* Larry Wall <[EMAIL PROTECTED]> [2004-01-21 20:35]:
> On Wed, Jan 21, 2004 at 03:21:01PM +0100, A. Pagaltzis wrote:
> > It seems to me that this is too big a semantic choice to make
> > merely by omission of a single (and quite dainty) character.
> > I'd rather express this by forcing a context on the operand.
> > The precedent so far also seems to be a rule-of-thumb that "I
> > have to write more when I want to be explicit".
> 
> But I would argue that it's the vectorization of the argument
> that is special, and that's precisely why it should only be
> used on the argument that is to be considered "plural".  The
> underlying psychology here is that most people assume that all
> these operators take scalar (singular) arguments.

Good point; however, this means different way to think of the
vector ops than we had so far. Basically, we're moving from the
realm of vector ops to that of vectorized operands.

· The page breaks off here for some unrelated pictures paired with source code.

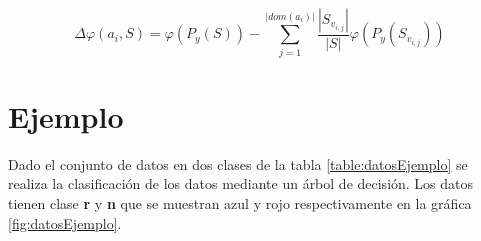 \documentclass[
10pt, %
a4paper, %
]{article}
\begin{document}
\begin{equation*}
\Delta\varphi (a_i,S) = \varphi\left(P_y(S)\right) - \sum_{j=1}^{|dom(a_i)|} \dfrac{|S_{v_{i,j}}|}{|S|}\varphi\left(P_y(S_{v_{i,j}})\right)
\end{equation*}




\section{Ejemplo}

Dado el conjunto de datos en dos clases de la tabla \ref{table:datosEjemplo} se realiza la clasificación de los datos mediante un árbol de decisión. 
Los datos tienen clase \textbf{r} y \textbf{n} que se muestran azul y rojo respectivamente en la gráfica \ref{fig:datosEjemplo}.
\end{document}
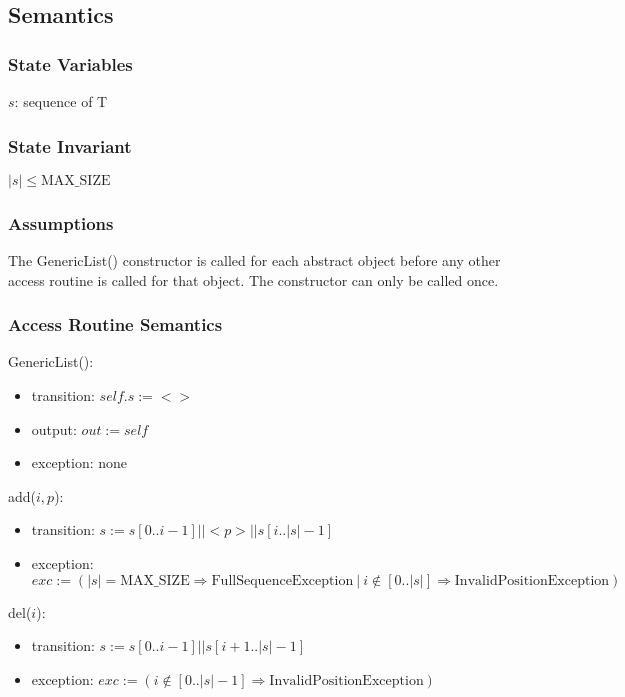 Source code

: \documentclass[12pt]{article}
\begin{document}
\subsection* {Semantics}

\subsubsection* {State Variables}
$s$: sequence of T

\subsubsection* {State Invariant}
$| s | \leq \mathrm{MAX\_SIZE}$

\subsubsection* {Assumptions}
The GenericList() constructor is called for each abstract object before any other access routine is called for that
object.  The constructor can only be called once.

\subsubsection* {Access Routine Semantics}

GenericList():
\begin{itemize}
\item transition: $\mathit{self}.s := < >$
\item output: $\mathit{out} := \mathit{self}$
\item exception: none
\end{itemize}

\noindent add($i, p$):
\begin{itemize}
\item transition: $s := s[0..i-1] || <p> || s[i..|s|-1]$
\item exception: $exc := (|s| = \mathrm{MAX\_SIZE} \Rightarrow  \mathrm{FullSequenceException} ~ | ~ i \notin [0..|s|] \Rightarrow
\mathrm{InvalidPositionException})$
\end{itemize}

\noindent del($i$):
\begin{itemize}
\item transition: $s := s[0..i-1] || s[i+1..|s|-1]$
\item exception:  $exc := (i \notin [0..|s|-1] \Rightarrow \mathrm{InvalidPositionException})$
\end{itemize}
\end{document}
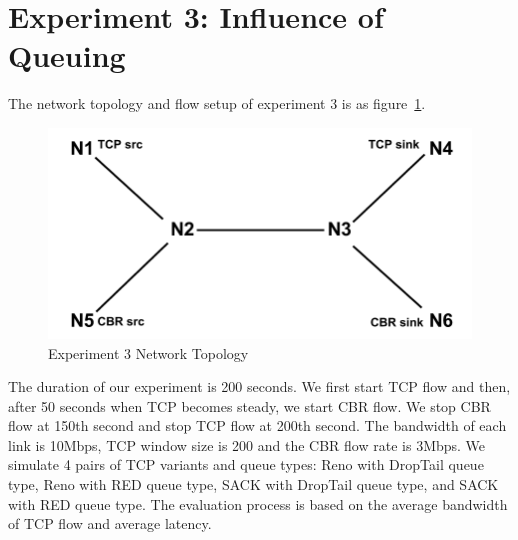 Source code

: \documentclass[10pt, conference]{lib/IEEEtran}
\begin{document}
\section{Experiment 3: Influence of Queuing}
The network topology and flow setup of experiment 3 is as figure~\ref{fig:exp3_tpg}.
\begin{figure}[!htb]
    \centering
    \includegraphics[width=0.8\linewidth]{images/exp3-tpg.png}
    \caption{Experiment 3 Network Topology}
    \label{fig:exp3_tpg}
\end{figure}
The duration of our experiment is 200 seconds. We first start TCP flow and then, after 50 seconds when TCP becomes 
steady, we start CBR flow. We stop CBR flow at 150th second and stop TCP flow at 200th second. The bandwidth of 
each link is 10Mbps, TCP window size is 200 and the CBR flow rate is 3Mbps. We simulate 4 pairs of TCP variants 
and queue types: Reno with DropTail queue type, Reno with RED queue type, SACK with DropTail queue type, and SACK 
with RED queue type. The evaluation process is based on the average bandwidth of TCP flow and average latency.
\end{document}
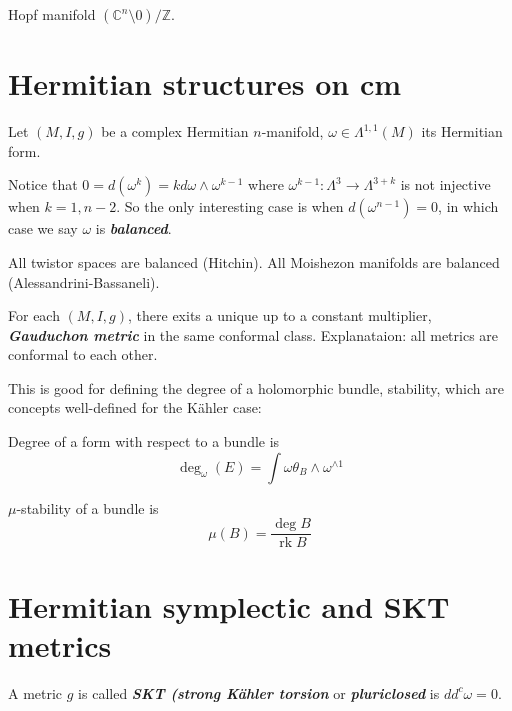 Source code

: \begin{example}
	Hopf manifold $(\mathbb{C}^n\setminus 0)/\mathbb{Z}$.
\end{example}

\section{Hermitian structures on cm}
Let $(M,I,g)$ be a complex Hermitian $n$-manifold, $\omega\in\Lambda^{1,1}(M)$ its Hermitian form.

\begin{remark}
	Notice that $0=d(\omega^k)=kd\omega\wedge \omega^{k-1}$ where $\omega^{k-1}:\Lambda^3\to \Lambda^{3+k}$ is not injective when $k=1,n-2$. So the only interesting case is when $d(\omega^{n-1})=0$, in which case we say $\omega$ is \textit{\textbf{balanced}}.

	All twistor spaces are balanced (Hitchin). All Moishezon manifolds are balanced (Alessandrini-Bassaneli).
\end{remark}


\begin{thm}[Gauduchon]\leavevmode
	For each $(M,I,g)$, there exits a unique up to a constant multiplier, \textit{\textbf{Gauduchon metric}} in the same conformal class. Explanataion: all metrics are conformal to each other.
\end{thm}

This is good for defining the degree of a holomorphic bundle, stability, which are concepts well-defined for the K\"ahler case:

\begin{defn}
	Degree of a form with respect to a bundle is
	\[\operatorname{deg}_\omega(E)=\int \omega\theta_B\wedge \omega^{\wedge 1}\]
\end{defn}

\begin{defn}
	$\mu$-stability of a bundle is
	\[\mu(B)=\frac{\operatorname{deg}B}{\operatorname{rk}B}\]
\end{defn}

\section{Hermitian symplectic and SKT metrics}

\begin{defn}
	A metric $g$ is called  \textit{\textbf{SKT (strong K\"ahler torsion}} or \textit{\textbf{pluriclosed}} is $dd^c\omega=0$.
\end{defn}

In light of this, I think Austin's proposal of marking the
operands as vectorized makes a lot of sense. It was an unexpected
that had me taken aback for a moment, but I like it more the more
I think about it. It *feels* right to emphasize vectorization as
something that happens to an operand, rather than something
that's a property of the operation.

-- 
Regards,
Aristotle
 
"If you can't laugh at yourself, you don't take life seriously enough."